Rispetto alla relazione padre-figlia, la storia de Il tempo che ci vuole transita dal particolare all'universale, muovendosi in una dimensione che si allarga all'esperienza collettiva. 

Pur avendo avuto negli anni un rapporto di reciprocità affettuoso e saldo, pur essendo stato Luigi un punto di riferimento per Francesca, sembra che la crescita porti con sé uno scontro inevitabile eppure, nel momento di distanza più estremo, la gentile ostinazione di Luigi ricuce con delicatezza gli strappi interiori.

 

Quando trova Francesca in bagno con la siringa, annichilito dalla paura di quello che le sta accadendo, apre un dialogo con lei profondamente sincero. 

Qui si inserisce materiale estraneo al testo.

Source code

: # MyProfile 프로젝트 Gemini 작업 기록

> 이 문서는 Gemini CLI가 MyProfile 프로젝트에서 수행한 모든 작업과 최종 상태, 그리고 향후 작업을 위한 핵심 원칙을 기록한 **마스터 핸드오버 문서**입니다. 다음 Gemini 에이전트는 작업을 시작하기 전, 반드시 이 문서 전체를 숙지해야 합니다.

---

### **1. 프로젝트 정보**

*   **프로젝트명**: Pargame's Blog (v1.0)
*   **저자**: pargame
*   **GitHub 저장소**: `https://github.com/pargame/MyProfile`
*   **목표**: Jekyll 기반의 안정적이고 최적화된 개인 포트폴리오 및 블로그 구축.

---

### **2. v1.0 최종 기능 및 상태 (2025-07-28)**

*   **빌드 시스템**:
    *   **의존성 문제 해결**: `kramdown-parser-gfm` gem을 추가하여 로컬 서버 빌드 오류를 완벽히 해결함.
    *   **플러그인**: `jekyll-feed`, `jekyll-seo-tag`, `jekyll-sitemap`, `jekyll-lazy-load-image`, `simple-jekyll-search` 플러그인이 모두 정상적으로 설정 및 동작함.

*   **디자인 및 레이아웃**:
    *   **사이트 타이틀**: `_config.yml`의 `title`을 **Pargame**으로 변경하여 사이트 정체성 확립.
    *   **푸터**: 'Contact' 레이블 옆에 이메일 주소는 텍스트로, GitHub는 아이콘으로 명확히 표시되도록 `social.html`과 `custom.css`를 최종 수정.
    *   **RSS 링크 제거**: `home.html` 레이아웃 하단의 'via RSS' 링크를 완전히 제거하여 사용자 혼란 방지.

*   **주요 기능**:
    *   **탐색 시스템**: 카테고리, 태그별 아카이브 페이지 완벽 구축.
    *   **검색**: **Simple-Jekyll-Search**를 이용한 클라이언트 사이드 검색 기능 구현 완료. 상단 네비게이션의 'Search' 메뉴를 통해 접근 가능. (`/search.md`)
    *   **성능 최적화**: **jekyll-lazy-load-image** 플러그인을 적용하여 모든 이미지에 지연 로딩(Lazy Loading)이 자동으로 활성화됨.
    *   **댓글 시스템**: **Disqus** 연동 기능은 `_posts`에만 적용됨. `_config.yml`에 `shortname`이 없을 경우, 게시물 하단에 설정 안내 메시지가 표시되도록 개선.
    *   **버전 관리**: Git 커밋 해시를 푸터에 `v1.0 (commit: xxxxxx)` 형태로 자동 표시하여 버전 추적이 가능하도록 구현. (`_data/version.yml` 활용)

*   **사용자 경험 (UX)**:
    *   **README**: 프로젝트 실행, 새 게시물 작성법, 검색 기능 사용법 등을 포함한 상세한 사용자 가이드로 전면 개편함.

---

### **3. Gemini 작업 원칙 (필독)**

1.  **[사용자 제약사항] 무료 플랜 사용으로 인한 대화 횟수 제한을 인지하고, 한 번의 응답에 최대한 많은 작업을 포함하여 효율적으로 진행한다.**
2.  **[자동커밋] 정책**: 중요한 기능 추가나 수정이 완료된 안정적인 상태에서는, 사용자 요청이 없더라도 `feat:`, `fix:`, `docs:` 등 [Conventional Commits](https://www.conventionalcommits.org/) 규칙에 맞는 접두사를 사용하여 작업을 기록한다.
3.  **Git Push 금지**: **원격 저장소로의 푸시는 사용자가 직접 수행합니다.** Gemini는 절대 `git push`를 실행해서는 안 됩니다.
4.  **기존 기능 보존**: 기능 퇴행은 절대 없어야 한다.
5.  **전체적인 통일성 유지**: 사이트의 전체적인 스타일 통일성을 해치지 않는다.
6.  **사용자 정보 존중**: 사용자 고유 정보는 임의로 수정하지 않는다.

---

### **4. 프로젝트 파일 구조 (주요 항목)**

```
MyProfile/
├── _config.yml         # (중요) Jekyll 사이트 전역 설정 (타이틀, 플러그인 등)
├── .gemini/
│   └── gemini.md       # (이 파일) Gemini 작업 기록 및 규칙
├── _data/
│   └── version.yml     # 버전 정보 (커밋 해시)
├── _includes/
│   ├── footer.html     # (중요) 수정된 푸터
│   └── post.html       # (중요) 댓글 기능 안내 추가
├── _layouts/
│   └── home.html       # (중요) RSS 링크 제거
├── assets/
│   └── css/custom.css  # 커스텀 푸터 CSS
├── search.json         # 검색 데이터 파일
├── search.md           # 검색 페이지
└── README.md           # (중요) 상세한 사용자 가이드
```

Seduti sul pavimento del corridoio, mentre la macchina da presa li avvolge tutt'intorno, si guardano alla stessa altezza degli occhi: due esseri umani con al centro una fragilità condivisa. 

Luigi non la giudica, anzi consegna alla figlia il racconto della propria vulnerabilità, di quanto la paura lo abbia messo in crisi più volte anche nelle scelte professionali.   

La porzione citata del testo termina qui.